Enhancing environmental health science through stewardship and support (NIEHS strategic objective #3). At its core, our Center promotes multidisciplinary team science and provides flexible access to state-of-the-art facilities and resources so that Center members can stay at the cutting edge of environmental health research. A central tenet of the Center is that it will train and develop future leaders in all areas of environmental health science, both nationally and internationally. With this aim in mind, we also strive to infuse our Center with new and diverse leadership and partnerships, both inside and outside traditional environmental health spheres, so that we can continually push our intellectual boundaries and stimulate innovative thinking.
Founded in 1962, the Harvard Chan-NIEHS Center for Environmental Health is the oldest of 20 core research centers across the country supported by the National Institute of Environmental Health Sciences (NIEHS). As the recipient of only the second grant awarded by the National Institutes of Health, it has the distinction of having NIH grant number ES-000002.
Over the past five-plus decades, the Center has supported research in the Department of Environmental Health’s focus areas of air pollution, metals, and organic chemicals. The Center helped support, for example, the landmark Six Cities Study, led by former Center Director Douglas Dockery, which found a strong link between air pollution and mortality risk and helped pave the way for strengthened U.S. regulations on fine particulate matter in the air.

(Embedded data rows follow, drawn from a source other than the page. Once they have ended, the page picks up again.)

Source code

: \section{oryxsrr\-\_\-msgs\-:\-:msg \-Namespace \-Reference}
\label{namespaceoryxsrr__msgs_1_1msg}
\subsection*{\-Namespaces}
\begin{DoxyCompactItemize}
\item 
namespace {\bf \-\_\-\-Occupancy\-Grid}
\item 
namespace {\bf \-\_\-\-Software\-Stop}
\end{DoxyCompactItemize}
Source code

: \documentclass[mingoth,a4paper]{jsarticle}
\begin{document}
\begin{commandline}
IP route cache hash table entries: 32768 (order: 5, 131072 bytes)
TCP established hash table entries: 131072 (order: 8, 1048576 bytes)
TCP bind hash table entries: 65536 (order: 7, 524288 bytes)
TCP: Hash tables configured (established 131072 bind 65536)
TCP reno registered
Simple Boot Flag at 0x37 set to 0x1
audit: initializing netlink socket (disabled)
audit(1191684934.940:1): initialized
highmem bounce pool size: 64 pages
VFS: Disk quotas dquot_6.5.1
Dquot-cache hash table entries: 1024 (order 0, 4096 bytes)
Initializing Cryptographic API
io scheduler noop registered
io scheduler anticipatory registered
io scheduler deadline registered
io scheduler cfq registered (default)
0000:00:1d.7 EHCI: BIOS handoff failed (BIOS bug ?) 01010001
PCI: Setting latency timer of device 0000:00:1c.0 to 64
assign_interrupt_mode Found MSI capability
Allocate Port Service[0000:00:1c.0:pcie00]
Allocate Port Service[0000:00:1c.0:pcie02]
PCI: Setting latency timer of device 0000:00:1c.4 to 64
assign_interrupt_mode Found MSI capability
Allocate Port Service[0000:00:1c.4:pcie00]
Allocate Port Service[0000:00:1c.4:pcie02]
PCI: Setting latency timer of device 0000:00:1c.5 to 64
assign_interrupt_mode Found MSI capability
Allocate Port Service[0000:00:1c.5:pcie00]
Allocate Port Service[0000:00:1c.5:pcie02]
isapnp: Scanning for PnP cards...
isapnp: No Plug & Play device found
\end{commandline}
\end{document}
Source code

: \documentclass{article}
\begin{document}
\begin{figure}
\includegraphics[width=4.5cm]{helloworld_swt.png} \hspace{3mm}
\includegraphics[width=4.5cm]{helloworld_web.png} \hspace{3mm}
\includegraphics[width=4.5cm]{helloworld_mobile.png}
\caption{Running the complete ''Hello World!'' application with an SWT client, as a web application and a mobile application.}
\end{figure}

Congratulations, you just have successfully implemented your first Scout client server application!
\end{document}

Center investigators, led among others by Howard Hu in the past and now Marc Weisskopf, have been pioneers in the non-invasive measurement of lead in bone and other tissues using X-Ray Fluorescence (XRF) and the use of that approach to examine the connection between lead exposure and outcomes like cardiovascular disease and cognitive function. Other Center researchers have conducted studies that have looked at mercury in the environment. Elsie Sunderland, for example, found that hydroelectric plants in Canada that require the flooding of land can trigger increased levels of methylmercury, a neurotoxin, in the water, which then works its way into the food chain.
Center funding has helped develop the careers of young investigators by providing pilot grants for innovative research as well as assistance with writing grants and building professional networks. In the past decade, the Center has given out 100 pilot project grants, and those have led to 33 new NIEHS grants for individual researchers and more than 150 publications. In the last 5 years, 14 Center-supported researchers received career development awards from the National Institutes of Health, and 27 were appointed as faculty members at other institutions.
Other examples of Center-supported work include:
- Lindsay Jaacks’s work on the association between exposures to organic pollutants, such as polychlorinated biphenyls (PCBs) and organochlorine pesticides, and diabetes in developing countries;
- Tamarra James-Todd’s research on how hormone-disrupting chemicals might affect mothers’ heart and metabolic health during pregnancy and contribute to disease later in life;
- Maitreyi Mazumdar’s research on whether prenatal exposure to arsenic may increase risk of infant neural tube defects;
- Wanda Phipatanakul’s examination of the effectiveness of air cleaning in schools in reducing the prevalence and severity of asthma;
- Catherine Racowsky’s collaboration with Russ Hauser, chair of the Department of Environmental Health and director of its organic chemicals research core, to study the impact of bisphenol A (BPA) on human egg quality.